901 West Pratt St., Baltimore, MD 21223
Detailed Information

Name: BOMX #143, Blue Drucker

Other Numbers: PRR No. 8241 (Alliance Inn), PRR No. 8241 (Jacob J. Vandergrift), PRR. No. 1503, PC No. 1503, SEMTA No. 103 (Pontiac), MARC No. 143

Railroad of Record: Baltimore & Ohio Railroad Museum

Type of Car: 21-Roomette Sleeper Car; Passenger Coach

Manufactured by: BUDD Company

Date Built: 1949

In 1949, the Pennsylvania Railroad ordered fifty class PS21B sleeper cars. Each was built as a twenty-one roomette and numbered 8241-8290. Each was given the name of an inn and dubbed the "Inn Series." The chosen livery was the traditional tuscan red body with gold lettering. The first in its class, No. 8241 was named Alliance Inn. In August 1958, the Alliance Inn was renamed Jacob J. Vandergrift.

In 1963, the Pennsylvania Railroad sought to replace its aging P-70 coaches for the New York World's Fair. They went to work and rebuilt forty-eight cars as passenger coaches, renumbering them 1500-1547.When PRR No. 1503 emerged from the shops, it had sixty four seats and a small twelve seat lounge at one end. The car featured a simple stainless steel body with standard PRR logos on each end and no longer had a specific name. On October 9, the rebuilt coach began serving the area between New York and Washington, D.C. The fair took place over two separate six-month seasons, April - October of 1964 and 1965.

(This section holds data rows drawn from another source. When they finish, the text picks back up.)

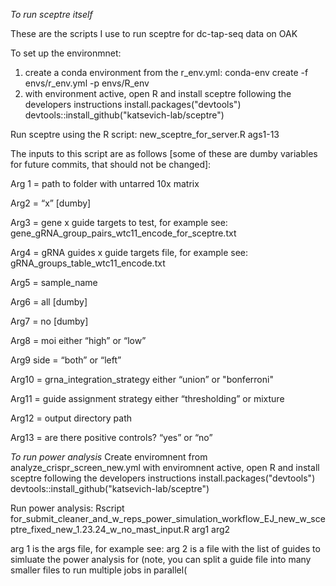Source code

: *To run sceptre itself*

These are the scripts I use to run sceptre for dc-tap-seq data on OAK

To set up the environmnet:
1. create a conda environment from the r_env.yml:
conda-env create -f envs/r_env.yml -p envs/R_env
2. with environment active, open R and install sceptre following the developers instructions
install.packages("devtools")
devtools::install_github("katsevich-lab/sceptre")


Run sceptre using the R script: new_sceptre_for_server.R ags1-13

The inputs to this script are as follows [some of these are dumby variables for future commits, that should not be changed]:

Arg 1 = path to folder with untarred 10x matrix

Arg2 = “x” [dumby]

Arg3 = gene x guide targets to test, for example see: gene_gRNA_group_pairs_wtc11_encode_for_sceptre.txt 

Arg4 = gRNA guides x guide targets file, for example see: gRNA_groups_table_wtc11_encode.txt

Arg5 = sample_name

Arg6 = all [dumby]

Arg7 = no [dumby]

Arg8 = moi 
either  “high” or “low”

Arg9 side = “both” or “left”

Arg10 = grna_integration_strategy either “union” or "bonferroni"

Arg11 = guide assignment strategy either “thresholding” or mixture

Arg12 = output directory path

Arg13 = are there positive controls? “yes” or “no”


*To run power analysis*
Create enviromnent from analyze_crispr_screen_new.yml
with enviromnent active, open R and install sceptre following the developers instructions
install.packages("devtools")
devtools::install_github("katsevich-lab/sceptre")

Run power analysis:
Rscript for_submit_cleaner_and_w_reps_power_simulation_workflow_EJ_new_w_sceptre_fixed_new_1.23.24_w_no_mast_input.R arg1 arg2

arg 1 is the args file, for example see:
arg 2 is a file with the list of guides to simluate the power analysis for (note, you can split a guide file into many smaller files to run multiple jobs in parallel(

On February 1, 1968, the Pennsylvania and New York Central Railroad merged to form what would be known as the Penn Central Transportation Company (PC). The coach was re-designated as PC No. 1503. On June 5, Robert F. Kennedy, a leading candidate for President of the United States, was assassinated at the Ambassador Hotel in Los Angeles. Kennedy passed away the following morning. His body was placed in St. Patrick's Cathedral in Manhattan.

On June 8, a twenty-one car funeral train was assembled. The train was bound for Washington, D.C. Kennedy was placed in the trailing car: PRR No. 120, Philadelphia. In the thirteenth position on the train was PC No. 1503. Due to the thousands of people who turned out to see the funeral train pass, the train arrived four hours late.

In 1976, Southeast Michigan Transport Authority (SEMTA) purchased twelve of the PC 1500 series coaches. Former No. 1503 was re-numbered to 103 and renamed Pontiac. It was purchased by the Maryland Department of Transportation in 1979 and rebuilt with Head-End-Power by General Electric in 1980. In 1994, electric sliding vestibule doors were added by Transportation and Transit Associates (TTA), to comply with Americans with Disabilities Act.

The No. 143 serviced Maryland Area Rail Commuter (MARC) as a part of their heritage fleet. Rebuilt to hold eighty two seats, the car was used as a commuter coach for many years. The No. 143 was retired in 2001 and stored at their Brunswick, Maryland facility until it was donated to the B&O Railroad Museum in 2005. The car was re-designated as BOMX No. 143, Blue Drucker in 2013. The coach is used daily to transport museum visitors on the Mile One Express.